Article Preview
Top1. Introduction
Among the different distributed platforms, cluster and grid infrastructures have emerged as powerful options to face ambitious problems. However, the implementation and execution of distributed applications that can run both on cluster and Grid infrastructures is far from being trivial. Although the execution model of distributed applications on both platforms is similar, their particularities make the application requirements completely different. First, while the cluster is usually managed by someone from the same organization as the user, in the grid the resources belong to different organizations, each one with different hardware, software, usage and security policies (Foster, 2002). Also, while in local clusters the physical resources do not evolve in time, grid infrastructures are highly dynamic. Moreover, while local clusters are considered as reliable, execution of tasks on the grid can be problematic (Botón-Fernández et al., 2015), so the application must be designed to overcome failures.
One of the recent developments in distributed computing has been the use of Open Access databases. Data analysis can now be performed on different resources, possibly belonging to different institutions, and employing high performance networks to communicate. This introduces a new set of challenges, including how to refer to remote data and to ensure that the reference will remain stable for a reasonable amount of time. This is of utmost importance in the so-called data curation, this is, the active management of data over its life-cycle of interest, establishing long term repositories for current and future use.

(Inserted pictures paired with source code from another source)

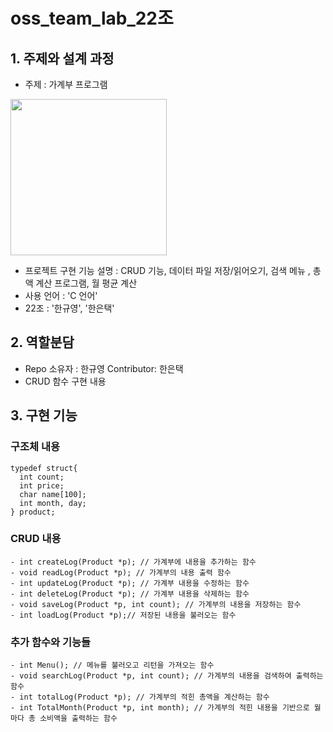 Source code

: # oss_team_lab_22조

## 1. 주제와 설계 과정
- 주제 : 가계부 프로그램
<img src="https://user-images.githubusercontent.com/130294661/236810009-b6480339-50f6-4790-9d10-044b660c9d6c.jpg" width="250" height="250"/>

- 프로젝트 구현 기능 설명 : CRUD 기능, 데이터 파일 저장/읽어오기, 검색 메뉴 , 총액 계산 프로그램, 월 평균 계산
- 사용 언어 : 'C 언어'
- 22조 : '한규영', '한은택'

## 2. 역할분담
- Repo 소유자 : 한규영 Contributor: 한은택
- CRUD 함수 구현 내용

## 3. 구현 기능

### 구조체 내용
```
typedef struct{
  int count;
  int price;
  char name[100];
  int month, day;
} product;
```

### CRUD 내용
```
- int createLog(Product *p); // 가계부에 내용을 추가하는 함수
- void readLog(Product *p); // 가계부의 내용 출력 함수
- int updateLog(Product *p); // 가계부 내용을 수정하는 함수
- int deleteLog(Product *p); // 가계부 내용을 삭제하는 함수
- void saveLog(Product *p, int count); // 가계부의 내용을 저장하는 함수
- int loadLog(Product *p);// 저장된 내용을 불러오는 함수
```

### 추가 함수와 기능들
```
- int Menu(); // 메뉴를 불러오고 리턴을 가져오는 함수
- void searchLog(Product *p, int count); // 가계부의 내용을 검색하여 출력하는 함수
- int totalLog(Product *p); // 가계부의 적힌 총액을 계산하는 함수
- int TotalMonth(Product *p, int month); // 가계부의 적힌 내용을 기반으로 월마다 총 소비액을 출력하는 함수
```
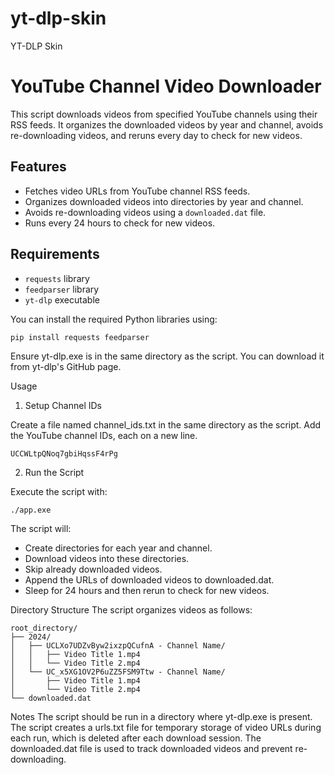 # yt-dlp-skin
YT-DLP Skin

# YouTube Channel Video Downloader

This script downloads videos from specified YouTube channels using their RSS feeds. It organizes the downloaded videos by year and channel, avoids re-downloading videos, and reruns every day to check for new videos.

## Features

- Fetches video URLs from YouTube channel RSS feeds.
- Organizes downloaded videos into directories by year and channel.
- Avoids re-downloading videos using a `downloaded.dat` file.
- Runs every 24 hours to check for new videos.

## Requirements

- `requests` library
- `feedparser` library
- `yt-dlp` executable

You can install the required Python libraries using:
```sh
pip install requests feedparser
```

Ensure yt-dlp.exe is in the same directory as the script. You can download it from yt-dlp's GitHub page.

Usage
1. Setup Channel IDs

Create a file named channel_ids.txt in the same directory as the script. Add the YouTube channel IDs, each on a new line.

```
UCCWLtpQNoq7gbiHqssF4rPg
```

2. Run the Script

Execute the script with:
```
./app.exe
```

The script will:

* Create directories for each year and channel.
* Download videos into these directories.
* Skip already downloaded videos.
* Append the URLs of downloaded videos to downloaded.dat.
* Sleep for 24 hours and then rerun to check for new videos.

Directory Structure
The script organizes videos as follows:

```
root_directory/
├── 2024/
│   ├── UCLXo7UDZvByw2ixzpQCufnA - Channel Name/
│   │   ├── Video Title 1.mp4
│   │   └── Video Title 2.mp4
│   └── UC_x5XG1OV2P6uZZ5FSM9Ttw - Channel Name/
│       ├── Video Title 1.mp4
│       └── Video Title 2.mp4
└── downloaded.dat
```

Notes
The script should be run in a directory where yt-dlp.exe is present.
The script creates a urls.txt file for temporary storage of video URLs during each run, which is deleted after each download session.
The downloaded.dat file is used to track downloaded videos and prevent re-downloading.


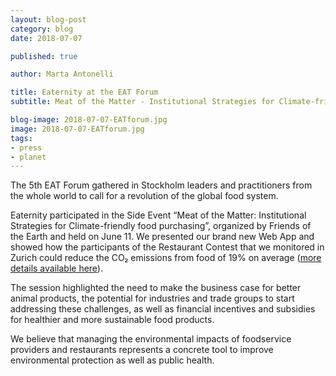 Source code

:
 ```yaml
---
layout: blog-post
category: blog
date: 2018-07-07

published: true

author: Marta Antonelli

title: Eaternity at the EAT Forum
subtitle: Meat of the Matter - Institutional Strategies for Climate-friendly food purchasing

blog-image: 2018-07-07-EATforum.jpg
image: 2018-07-07-EATforum.jpg
tags:
- press
- planet
---
```


The 5th EAT Forum gathered in Stockholm leaders and practitioners from the whole world to call for a revolution of the global food system.

Eaternity participated in the Side Event “Meat of the Matter: Institutional Strategies for Climate-friendly food purchasing”, organized by Friends of the Earth and held on June 11. We presented our brand new Web App and showed how the participants of the Restaurant Contest that we monitored in Zurich could reduce the CO₂ emissions from food of 19% on average ([more details available here][1]).

The session highlighted the need to make the business case for better animal products, the potential for industries and trade groups to start addressing these challenges, as well as financial incentives and subsidies for healthier and more sustainable food products.

We believe that managing the environmental impacts of foodservice providers and restaurants represents a concrete tool to improve environmental protection as well as public health.

[1]: http://www.eaternity.org/menu-plus/
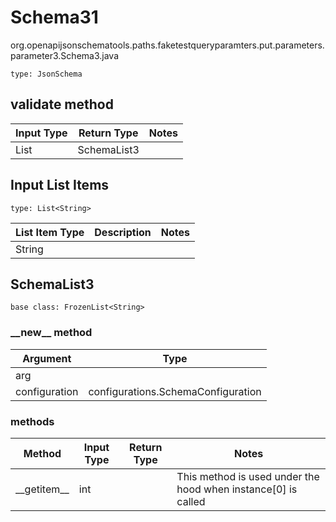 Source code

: # Schema31
org.openapijsonschematools.paths.faketestqueryparamters.put.parameters.parameter3.Schema3.java
```
type: JsonSchema
```

## validate method
| Input Type | Return Type | Notes |
| ---------- | ----------- | ----- |
| List<String> | SchemaList3 | |

## Input List Items
```
type: List<String>
```
List Item Type | Description | Notes
-------------------- | ------------- | -------------
String |  |

## SchemaList3
```
base class: FrozenList<String>
```
### &lowbar;&lowbar;new&lowbar;&lowbar; method
Argument | Type
-------- | ------
arg      | 
configuration | configurations.SchemaConfiguration

### methods
Method | Input Type | Return Type | Notes
------ | ---------- | ----------- | ------
&lowbar;&lowbar;getitem&lowbar;&lowbar; | int |  | This method is used under the hood when instance[0] is called
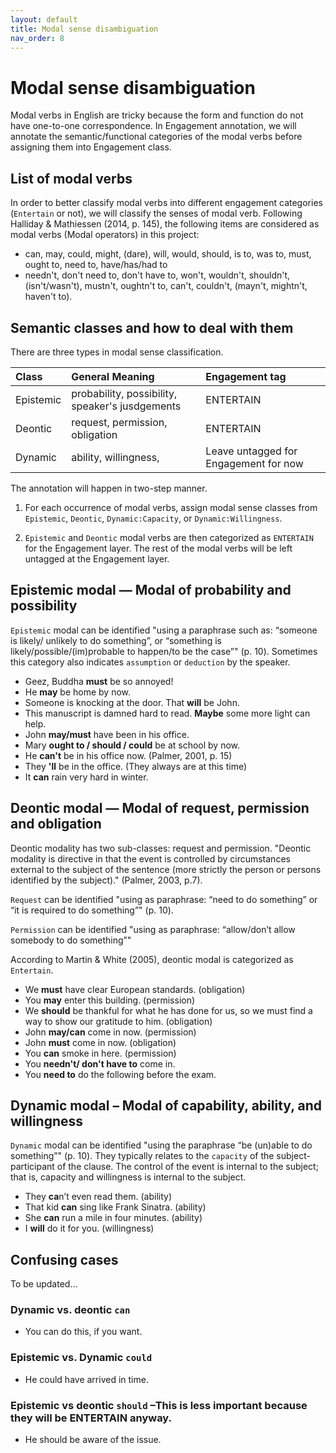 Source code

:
 ```yaml
---
layout: default
title: Modal sense disambiguation
nav_order: 8
---
```

# Modal sense disambiguation

Modal verbs in English are tricky because the form and function do not have one-to-one correspondence. 
In Engagement annotation, we will annotate the semantic/functional categories of the modal verbs before assigning them into Engagement class.

## List of modal verbs

In order to better classify modal verbs into different engagement categories (`Entertain` or not), we will classify the senses of modal verb.
Following Halliday & Mathiessen (2014, p. 145), the following items are considered as modal verbs (Modal operators) in this project:
- can, may, could, might, (dare), will, would, should, is to, was to, must, ought to, need to, have/has/had to
- needn't, don't need to, don't have to, won't, wouldn't, shouldn't, (isn't/wasn't), mustn't, oughtn't to, can't, couldn't, (mayn't, mightn't, haven't to).

## Semantic classes and how to deal with them

There are three types in modal sense classification.

| Class     | General Meaning                                 | Engagement tag                        |
| :-------- | :---------------------------------------------- | :------------------------------------ |
| Epistemic | probability, possibility, speaker's jusdgements | ENTERTAIN                             |
| Deontic   | request, permission, obligation                 | ENTERTAIN                             |
| Dynamic   | ability, willingness,                           | Leave untagged for Engagement for now |

The annotation will happen in two-step manner. 

1) For each occurrence of modal verbs, assign modal sense classes from `Epistemic`, `Deontic`, `Dynamic:Capacity`, or `Dynamic:Willingness`.

2) `Epistemic` and `Deontic` modal verbs are then categorized as `ENTERTAIN` for the Engagement layer. The rest of the modal verbs will be left untagged at the Engagement layer.

## Epistemic modal — Modal of probability and possibility

`Epistemic` modal can be identified "using a paraphrase such as: “someone is likely/ unlikely to do something”, or “something is likely/possible/(im)probable to happen/to be the case”" (p. 10).
Sometimes this category also indicates `assumption` or `deduction` by the speaker.

- Geez, Buddha **must** be so annoyed!
- He **may** be home by now.
- Someone is knocking at the door. That **will** be John.
- This manuscript is damned hard to read. **Maybe** some more light can help.
- John **may/must** have been in his office. 
- Mary **ought to / should / could** be at school by now. 
- He **can't** be in his office now. (Palmer, 2001, p. 15)
- They **'ll** be in the office. (They always are at this time)
- It **can** rain very hard in winter.

## Deontic modal — Modal of request, permission and obligation

Deontic modality has two sub-classes: request and permission. "Deontic modality is directive in that the event is controlled by circumstances external to the subject of the sentence (more strictly the person or persons identified by the subject)." (Palmer, 2003, p.7).

`Request` can be identified "using as paraphrase: “need to do something” or “it is required to do something”" (p. 10).

`Permission` can be identified "using as paraphrase: “allow/don’t allow somebody to do something”"

According to Martin & White (2005), deontic modal is categorized as `Entertain`.
- We **must** have clear European standards.	(obligation)
- You **may** enter this building.	(permission)
- We **should** be thankful for what he has done for us, so we must find a way to show our gratitude to him.	(obligation)
- John **may/can** come in now. (permission)
- John **must** come in now.	(obligation)
- You **can** smoke in here. (permission)
- You **needn't/ don't have to** come in.
- You **need to** do the following before the exam.

## Dynamic modal – Modal of capability, ability, and willingness

`Dynamic` modal can be identified "using the paraphrase “be (un)able to do something”" (p. 10).
They typically relates to the `capacity` of the subject-participant of the clause.
The control of the event is internal to the subject; that is, capacity and willingness is internal to the subject.

- They **ca**n’t even read them.	(ability)
- That kid **can** sing like Frank Sinatra.	(ability)
- She **can** run a mile in four minutes. (ability)
- I **will** do it for you.	(willingness)
  
## Confusing cases 
To be updated...
### Dynamic vs. deontic `can`
- You can do this, if you want.
  
### Epistemic vs. Dynamic `could`
- He could have arrived in time.

### Epistemic vs deontic `should` –This is less important because they will be ENTERTAIN anyway.
- He should be aware of the issue.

The work presented here aims to solve both problems with a unified cross-disciplinary approach.
The first objective is to provide developers with an efficient instrument to create and port distributed applications. For this sake, DistributedToolbox (Rodríguez-Pascual and Mayo-García, 2013) encapsulates a set of tools that enable the development and execution of highly portable distributed applications on clusters and grids. It ensures a correct task completion, so the application developer is released from the low level operations of task management and control.
DistributedToolbox is articulated around RemoteAPI, a very simple API designed to define the tasks to execute on the distributed infrastructure. Then, one of the devoted tools included on the toolbox takes care of the task execution. In this sense, the proposed solution does not compete with existing ones; instead, it embraces the different alternatives.
After dealing with the creation and execution of portable applications, this work tackles with the problem of reproducible research. Persistent IDentifiers (PIDs) are long- lasting references to digital objects (single files or set of files) (Hakala, 2010). In scientific computing, PIDs can reference primary and secondary scientific data with a unique and timeless manner, very similar to how DOI numbers are used to identify articles.
The objective is to ensure reproducibility, this is, the ability of an entire experiment or study to be reproduced, either by the researcher or by someone else and to create new work based on the research. For this sake, open on-line databases are a basic tool, making both raw and processed data freely available. Of course, with the commitment of making portable, long lasting distributed applications, the input data employed by these applications should persist. PIDs represent a powerful tool for this purpose, ensuring that future changes on URIs or internal organization of Open Access databases will be transparent to the user willing to repeat a given experiment.